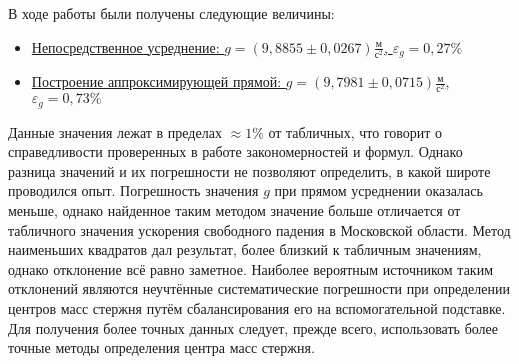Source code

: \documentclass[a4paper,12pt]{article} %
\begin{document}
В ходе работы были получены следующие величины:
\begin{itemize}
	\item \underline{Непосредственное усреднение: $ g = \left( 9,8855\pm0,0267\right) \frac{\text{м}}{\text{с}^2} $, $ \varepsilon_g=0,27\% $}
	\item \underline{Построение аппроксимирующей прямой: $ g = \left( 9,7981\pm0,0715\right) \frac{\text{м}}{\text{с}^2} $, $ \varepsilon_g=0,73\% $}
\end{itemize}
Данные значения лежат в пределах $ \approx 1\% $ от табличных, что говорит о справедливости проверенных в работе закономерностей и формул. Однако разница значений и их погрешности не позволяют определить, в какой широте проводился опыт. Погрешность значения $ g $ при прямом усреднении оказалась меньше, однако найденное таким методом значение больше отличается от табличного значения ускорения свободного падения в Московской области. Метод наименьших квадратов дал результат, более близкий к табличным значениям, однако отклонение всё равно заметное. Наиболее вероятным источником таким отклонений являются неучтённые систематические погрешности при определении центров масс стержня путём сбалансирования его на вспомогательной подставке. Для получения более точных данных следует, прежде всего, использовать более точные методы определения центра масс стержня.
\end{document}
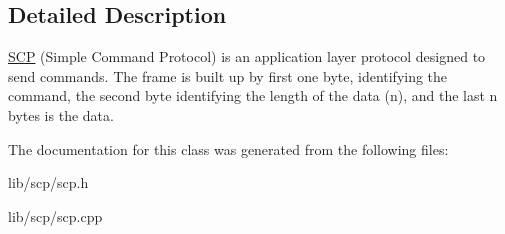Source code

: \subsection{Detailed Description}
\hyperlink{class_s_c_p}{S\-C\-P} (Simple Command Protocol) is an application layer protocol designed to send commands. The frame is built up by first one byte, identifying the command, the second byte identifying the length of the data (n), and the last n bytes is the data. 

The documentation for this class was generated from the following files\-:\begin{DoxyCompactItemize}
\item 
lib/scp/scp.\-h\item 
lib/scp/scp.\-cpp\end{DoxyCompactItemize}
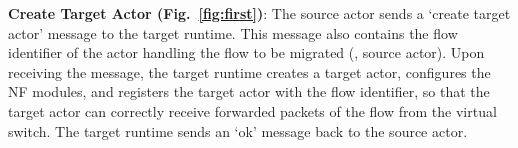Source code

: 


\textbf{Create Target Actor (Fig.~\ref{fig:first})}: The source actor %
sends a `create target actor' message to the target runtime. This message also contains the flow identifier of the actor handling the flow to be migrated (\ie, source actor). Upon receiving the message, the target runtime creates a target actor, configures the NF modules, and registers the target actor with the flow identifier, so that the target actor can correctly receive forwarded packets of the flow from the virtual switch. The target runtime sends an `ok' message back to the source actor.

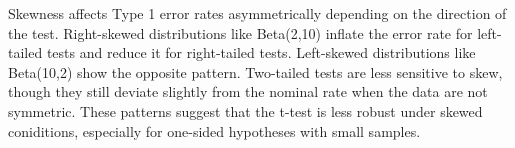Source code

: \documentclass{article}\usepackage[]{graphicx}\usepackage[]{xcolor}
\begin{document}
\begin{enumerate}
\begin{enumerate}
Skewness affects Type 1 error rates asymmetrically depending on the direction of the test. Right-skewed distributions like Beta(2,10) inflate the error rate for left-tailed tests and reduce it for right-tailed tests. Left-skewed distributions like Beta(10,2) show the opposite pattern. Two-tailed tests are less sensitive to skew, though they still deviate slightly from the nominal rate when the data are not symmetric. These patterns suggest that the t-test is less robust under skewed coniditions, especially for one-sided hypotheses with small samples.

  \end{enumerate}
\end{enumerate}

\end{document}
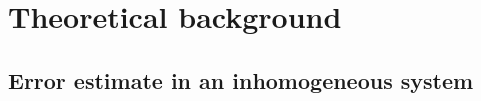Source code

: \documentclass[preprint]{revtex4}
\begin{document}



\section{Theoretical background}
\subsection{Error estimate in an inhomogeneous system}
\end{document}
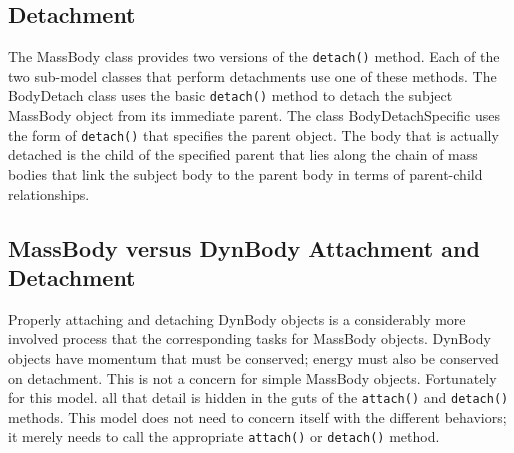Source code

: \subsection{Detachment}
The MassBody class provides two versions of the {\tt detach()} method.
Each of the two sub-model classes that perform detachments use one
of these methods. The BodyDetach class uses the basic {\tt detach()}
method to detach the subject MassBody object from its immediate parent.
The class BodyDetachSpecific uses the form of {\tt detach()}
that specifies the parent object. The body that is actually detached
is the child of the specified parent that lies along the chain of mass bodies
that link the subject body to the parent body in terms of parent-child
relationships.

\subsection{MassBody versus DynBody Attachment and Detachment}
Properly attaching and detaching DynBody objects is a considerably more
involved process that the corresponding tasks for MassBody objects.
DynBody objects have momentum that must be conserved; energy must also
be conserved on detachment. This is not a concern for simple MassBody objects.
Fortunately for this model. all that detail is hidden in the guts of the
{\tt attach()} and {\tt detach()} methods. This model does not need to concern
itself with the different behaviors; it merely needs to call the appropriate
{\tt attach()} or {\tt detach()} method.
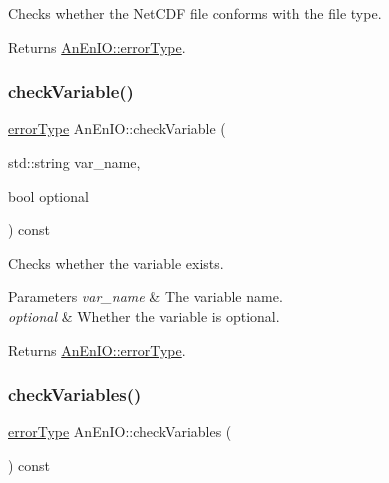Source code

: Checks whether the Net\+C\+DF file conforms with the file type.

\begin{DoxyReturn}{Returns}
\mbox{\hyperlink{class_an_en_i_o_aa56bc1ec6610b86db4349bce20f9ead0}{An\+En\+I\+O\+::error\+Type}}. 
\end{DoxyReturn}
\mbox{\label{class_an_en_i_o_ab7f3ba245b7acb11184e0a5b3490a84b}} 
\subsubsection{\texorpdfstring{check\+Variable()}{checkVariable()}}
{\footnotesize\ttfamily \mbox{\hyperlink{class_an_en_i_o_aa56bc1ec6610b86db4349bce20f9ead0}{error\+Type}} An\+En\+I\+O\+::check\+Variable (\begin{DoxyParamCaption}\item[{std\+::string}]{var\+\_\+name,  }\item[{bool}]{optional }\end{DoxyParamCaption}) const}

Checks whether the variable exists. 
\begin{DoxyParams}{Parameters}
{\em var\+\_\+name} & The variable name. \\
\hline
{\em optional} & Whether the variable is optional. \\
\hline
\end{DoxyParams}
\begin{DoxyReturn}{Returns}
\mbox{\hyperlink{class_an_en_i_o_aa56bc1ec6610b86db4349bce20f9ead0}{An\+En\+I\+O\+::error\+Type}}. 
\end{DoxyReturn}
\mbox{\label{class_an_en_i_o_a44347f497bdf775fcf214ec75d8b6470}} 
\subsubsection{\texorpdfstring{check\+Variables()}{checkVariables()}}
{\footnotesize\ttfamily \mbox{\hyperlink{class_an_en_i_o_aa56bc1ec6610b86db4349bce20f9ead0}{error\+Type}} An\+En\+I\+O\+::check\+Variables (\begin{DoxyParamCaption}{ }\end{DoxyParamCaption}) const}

▬▬▬▬▬▬

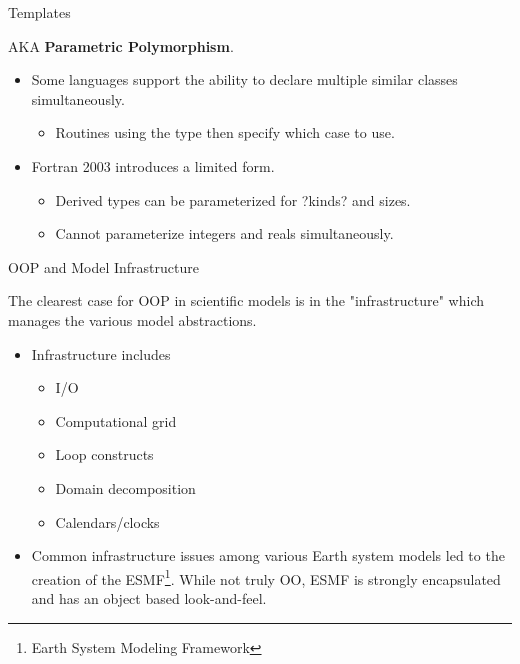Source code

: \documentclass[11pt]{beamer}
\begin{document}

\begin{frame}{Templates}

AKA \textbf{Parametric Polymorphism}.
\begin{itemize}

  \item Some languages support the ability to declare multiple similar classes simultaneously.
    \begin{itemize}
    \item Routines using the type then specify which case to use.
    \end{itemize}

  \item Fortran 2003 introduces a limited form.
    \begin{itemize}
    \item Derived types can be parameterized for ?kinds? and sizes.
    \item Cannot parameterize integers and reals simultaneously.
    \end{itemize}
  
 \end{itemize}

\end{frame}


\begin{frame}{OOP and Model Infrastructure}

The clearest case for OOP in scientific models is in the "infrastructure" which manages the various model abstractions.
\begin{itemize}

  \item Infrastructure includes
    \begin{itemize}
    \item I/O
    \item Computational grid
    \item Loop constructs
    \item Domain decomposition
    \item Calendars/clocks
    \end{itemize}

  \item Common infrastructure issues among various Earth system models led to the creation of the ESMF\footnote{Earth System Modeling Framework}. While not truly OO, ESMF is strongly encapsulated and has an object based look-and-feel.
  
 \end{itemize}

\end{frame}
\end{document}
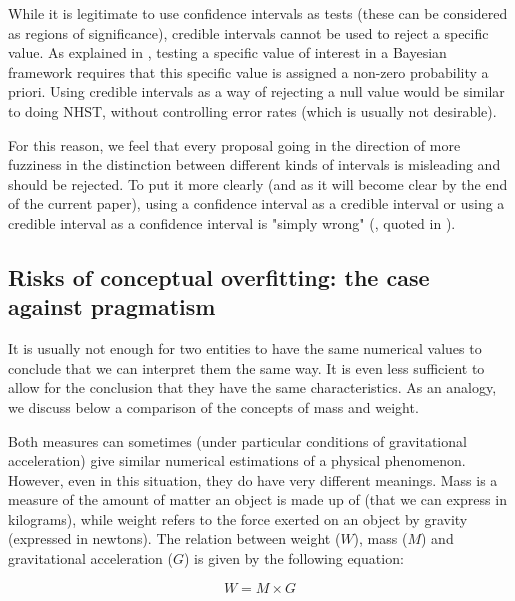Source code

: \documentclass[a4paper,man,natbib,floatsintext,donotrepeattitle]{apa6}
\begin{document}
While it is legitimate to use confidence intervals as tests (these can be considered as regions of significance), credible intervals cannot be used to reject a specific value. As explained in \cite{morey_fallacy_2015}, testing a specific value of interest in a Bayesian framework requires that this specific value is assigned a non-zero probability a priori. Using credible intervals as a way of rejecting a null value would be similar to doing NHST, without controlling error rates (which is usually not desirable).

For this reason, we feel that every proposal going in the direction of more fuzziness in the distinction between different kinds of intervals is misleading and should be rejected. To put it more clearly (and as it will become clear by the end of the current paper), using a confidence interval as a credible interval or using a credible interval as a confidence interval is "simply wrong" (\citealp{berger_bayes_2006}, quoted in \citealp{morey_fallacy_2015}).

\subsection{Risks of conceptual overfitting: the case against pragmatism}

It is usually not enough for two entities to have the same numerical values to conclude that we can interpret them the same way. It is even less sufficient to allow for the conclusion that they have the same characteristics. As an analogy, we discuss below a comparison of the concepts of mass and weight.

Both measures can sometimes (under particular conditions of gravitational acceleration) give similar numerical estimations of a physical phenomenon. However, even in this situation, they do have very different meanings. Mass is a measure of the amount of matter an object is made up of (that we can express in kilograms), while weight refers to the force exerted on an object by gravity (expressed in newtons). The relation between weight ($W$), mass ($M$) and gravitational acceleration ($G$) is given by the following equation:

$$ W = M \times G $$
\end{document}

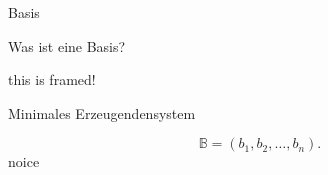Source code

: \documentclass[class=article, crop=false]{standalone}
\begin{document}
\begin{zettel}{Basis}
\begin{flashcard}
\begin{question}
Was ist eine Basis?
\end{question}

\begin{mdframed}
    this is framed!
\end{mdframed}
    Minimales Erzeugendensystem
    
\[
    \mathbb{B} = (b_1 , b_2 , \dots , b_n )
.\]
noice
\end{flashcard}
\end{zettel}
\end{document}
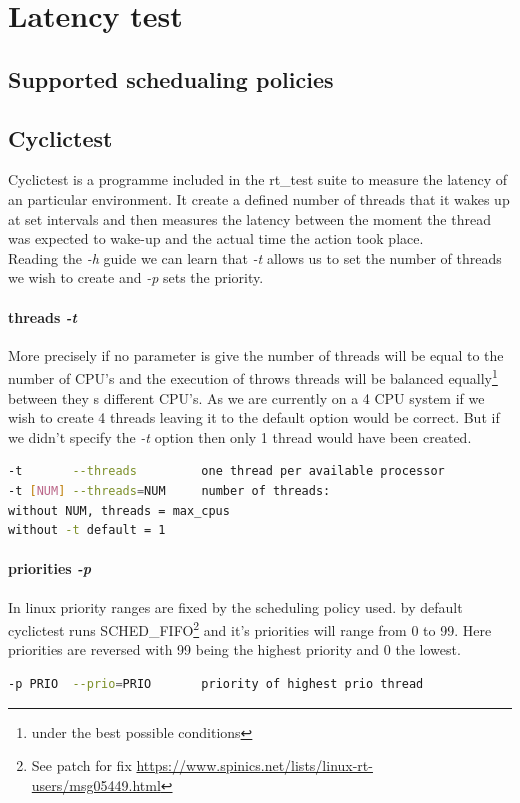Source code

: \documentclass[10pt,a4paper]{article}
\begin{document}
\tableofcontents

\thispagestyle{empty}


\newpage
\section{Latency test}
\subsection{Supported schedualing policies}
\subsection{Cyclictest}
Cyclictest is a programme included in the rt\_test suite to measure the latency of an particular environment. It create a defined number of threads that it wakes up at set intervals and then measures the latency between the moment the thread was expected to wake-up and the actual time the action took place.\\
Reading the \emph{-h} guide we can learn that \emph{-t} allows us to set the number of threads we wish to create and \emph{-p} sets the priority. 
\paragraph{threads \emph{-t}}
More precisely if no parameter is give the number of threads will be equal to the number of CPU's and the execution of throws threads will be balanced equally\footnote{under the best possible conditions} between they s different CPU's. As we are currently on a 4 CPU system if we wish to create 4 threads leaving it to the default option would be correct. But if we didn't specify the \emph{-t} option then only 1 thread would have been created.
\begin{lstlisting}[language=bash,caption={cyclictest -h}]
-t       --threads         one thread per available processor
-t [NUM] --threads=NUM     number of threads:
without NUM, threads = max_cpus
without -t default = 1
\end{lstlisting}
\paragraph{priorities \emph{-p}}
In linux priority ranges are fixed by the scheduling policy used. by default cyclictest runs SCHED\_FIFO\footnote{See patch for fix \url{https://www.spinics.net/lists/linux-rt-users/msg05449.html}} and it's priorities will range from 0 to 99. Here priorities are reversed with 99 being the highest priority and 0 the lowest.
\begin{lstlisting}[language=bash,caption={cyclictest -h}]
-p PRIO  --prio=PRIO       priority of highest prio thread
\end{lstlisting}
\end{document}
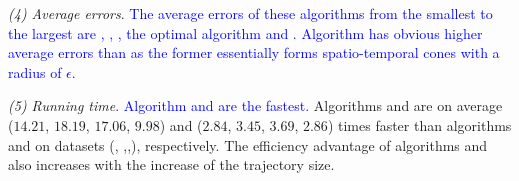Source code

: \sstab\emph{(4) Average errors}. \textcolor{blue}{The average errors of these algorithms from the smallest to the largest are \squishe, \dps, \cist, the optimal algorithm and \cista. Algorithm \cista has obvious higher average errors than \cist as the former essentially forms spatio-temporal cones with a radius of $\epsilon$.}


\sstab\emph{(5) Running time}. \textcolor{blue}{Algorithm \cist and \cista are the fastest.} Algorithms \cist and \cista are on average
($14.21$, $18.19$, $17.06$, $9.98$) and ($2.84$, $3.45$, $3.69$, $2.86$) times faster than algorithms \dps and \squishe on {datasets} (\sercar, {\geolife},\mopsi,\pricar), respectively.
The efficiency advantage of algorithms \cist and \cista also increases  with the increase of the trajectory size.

▬▬▬▬▬▬

### [Task objective]
Please filter the data down to the lines containing the word "numerical".

### [Response below]
It is usually not enough for two entities to have the same numerical values to conclude that we can interpret them the same way. It is even less sufficient to allow for the conclusion that they have the same characteristics. As an analogy, we discuss below a comparison of the concepts of mass and weight.
Both measures can sometimes (under particular conditions of gravitational acceleration) give similar numerical estimations of a physical phenomenon. However, even in this situation, they do have very different meanings. Mass is a measure of the amount of matter an object is made up of (that we can express in kilograms), while weight refers to the force exerted on an object by gravity (expressed in newtons). The relation between weight ($W$), mass ($M$) and gravitational acceleration ($G$) is given by the following equation:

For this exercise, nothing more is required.